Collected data

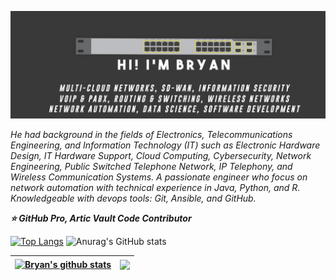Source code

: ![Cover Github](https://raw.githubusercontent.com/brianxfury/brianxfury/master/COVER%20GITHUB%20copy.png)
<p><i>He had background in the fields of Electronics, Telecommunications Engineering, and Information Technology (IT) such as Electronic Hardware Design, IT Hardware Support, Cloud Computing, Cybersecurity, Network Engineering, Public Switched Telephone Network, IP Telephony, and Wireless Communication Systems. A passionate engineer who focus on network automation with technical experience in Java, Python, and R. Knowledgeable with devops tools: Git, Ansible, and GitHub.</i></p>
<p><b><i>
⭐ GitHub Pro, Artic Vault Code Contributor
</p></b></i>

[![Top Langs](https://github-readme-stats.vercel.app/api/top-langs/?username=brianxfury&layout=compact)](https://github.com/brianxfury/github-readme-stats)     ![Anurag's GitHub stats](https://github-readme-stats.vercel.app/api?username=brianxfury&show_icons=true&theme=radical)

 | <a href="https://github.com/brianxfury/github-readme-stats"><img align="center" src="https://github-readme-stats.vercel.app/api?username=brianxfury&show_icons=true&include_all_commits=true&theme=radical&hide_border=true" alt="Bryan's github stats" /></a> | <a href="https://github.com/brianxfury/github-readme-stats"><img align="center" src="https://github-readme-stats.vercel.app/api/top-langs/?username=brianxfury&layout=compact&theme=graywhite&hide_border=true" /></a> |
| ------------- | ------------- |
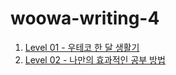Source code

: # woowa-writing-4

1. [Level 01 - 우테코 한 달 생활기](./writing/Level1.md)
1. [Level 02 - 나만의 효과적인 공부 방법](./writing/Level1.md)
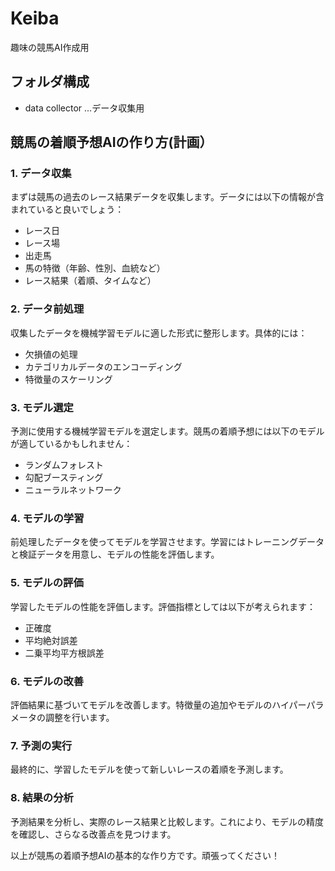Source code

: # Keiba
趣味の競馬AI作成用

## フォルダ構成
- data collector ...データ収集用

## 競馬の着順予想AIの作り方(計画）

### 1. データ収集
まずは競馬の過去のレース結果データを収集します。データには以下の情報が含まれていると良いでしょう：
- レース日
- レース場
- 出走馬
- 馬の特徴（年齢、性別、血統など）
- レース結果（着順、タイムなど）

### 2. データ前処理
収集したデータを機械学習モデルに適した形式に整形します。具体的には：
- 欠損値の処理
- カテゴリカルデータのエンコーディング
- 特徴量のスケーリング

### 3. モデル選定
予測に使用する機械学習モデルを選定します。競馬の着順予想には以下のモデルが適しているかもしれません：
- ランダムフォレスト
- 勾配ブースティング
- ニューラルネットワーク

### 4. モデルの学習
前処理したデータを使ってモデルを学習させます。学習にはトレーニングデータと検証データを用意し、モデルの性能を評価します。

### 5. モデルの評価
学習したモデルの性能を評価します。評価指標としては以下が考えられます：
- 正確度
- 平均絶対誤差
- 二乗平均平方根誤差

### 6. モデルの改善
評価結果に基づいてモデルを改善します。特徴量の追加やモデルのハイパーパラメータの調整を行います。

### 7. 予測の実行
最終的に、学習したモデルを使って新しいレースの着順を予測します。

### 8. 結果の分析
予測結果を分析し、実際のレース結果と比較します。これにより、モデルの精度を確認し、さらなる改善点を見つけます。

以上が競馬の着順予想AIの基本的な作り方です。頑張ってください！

Task to carry out: Your answer must be the full set of entries, set down exactly and without pictures.

Response:
Source code

: ![Cover Github](https://raw.githubusercontent.com/brianxfury/brianxfury/master/COVER%20GITHUB%20copy.png)
<p><i>He had background in the fields of Electronics, Telecommunications Engineering, and Information Technology (IT) such as Electronic Hardware Design, IT Hardware Support, Cloud Computing, Cybersecurity, Network Engineering, Public Switched Telephone Network, IP Telephony, and Wireless Communication Systems. A passionate engineer who focus on network automation with technical experience in Java, Python, and R. Knowledgeable with devops tools: Git, Ansible, and GitHub.</i></p>
<p><b><i>
⭐ GitHub Pro, Artic Vault Code Contributor
</p></b></i>

[![Top Langs](https://github-readme-stats.vercel.app/api/top-langs/?username=brianxfury&layout=compact)](https://github.com/brianxfury/github-readme-stats)     ![Anurag's GitHub stats](https://github-readme-stats.vercel.app/api?username=brianxfury&show_icons=true&theme=radical)

 | <a href="https://github.com/brianxfury/github-readme-stats"><img align="center" src="https://github-readme-stats.vercel.app/api?username=brianxfury&show_icons=true&include_all_commits=true&theme=radical&hide_border=true" alt="Bryan's github stats" /></a> | <a href="https://github.com/brianxfury/github-readme-stats"><img align="center" src="https://github-readme-stats.vercel.app/api/top-langs/?username=brianxfury&layout=compact&theme=graywhite&hide_border=true" /></a> |
| ------------- | ------------- |
Source code

: # woowa-writing-4

1. [Level 01 - 우테코 한 달 생활기](./writing/Level1.md)
1. [Level 02 - 나만의 효과적인 공부 방법](./writing/Level1.md)
Source code

: # Keiba
趣味の競馬AI作成用

## フォルダ構成
- data collector ...データ収集用

## 競馬の着順予想AIの作り方(計画）

### 1. データ収集
まずは競馬の過去のレース結果データを収集します。データには以下の情報が含まれていると良いでしょう：
- レース日
- レース場
- 出走馬
- 馬の特徴（年齢、性別、血統など）
- レース結果（着順、タイムなど）

### 2. データ前処理
収集したデータを機械学習モデルに適した形式に整形します。具体的には：
- 欠損値の処理
- カテゴリカルデータのエンコーディング
- 特徴量のスケーリング

### 3. モデル選定
予測に使用する機械学習モデルを選定します。競馬の着順予想には以下のモデルが適しているかもしれません：
- ランダムフォレスト
- 勾配ブースティング
- ニューラルネットワーク

### 4. モデルの学習
前処理したデータを使ってモデルを学習させます。学習にはトレーニングデータと検証データを用意し、モデルの性能を評価します。

### 5. モデルの評価
学習したモデルの性能を評価します。評価指標としては以下が考えられます：
- 正確度
- 平均絶対誤差
- 二乗平均平方根誤差

### 6. モデルの改善
評価結果に基づいてモデルを改善します。特徴量の追加やモデルのハイパーパラメータの調整を行います。

### 7. 予測の実行
最終的に、学習したモデルを使って新しいレースの着順を予測します。

### 8. 結果の分析
予測結果を分析し、実際のレース結果と比較します。これにより、モデルの精度を確認し、さらなる改善点を見つけます。

以上が競馬の着順予想AIの基本的な作り方です。頑張ってください！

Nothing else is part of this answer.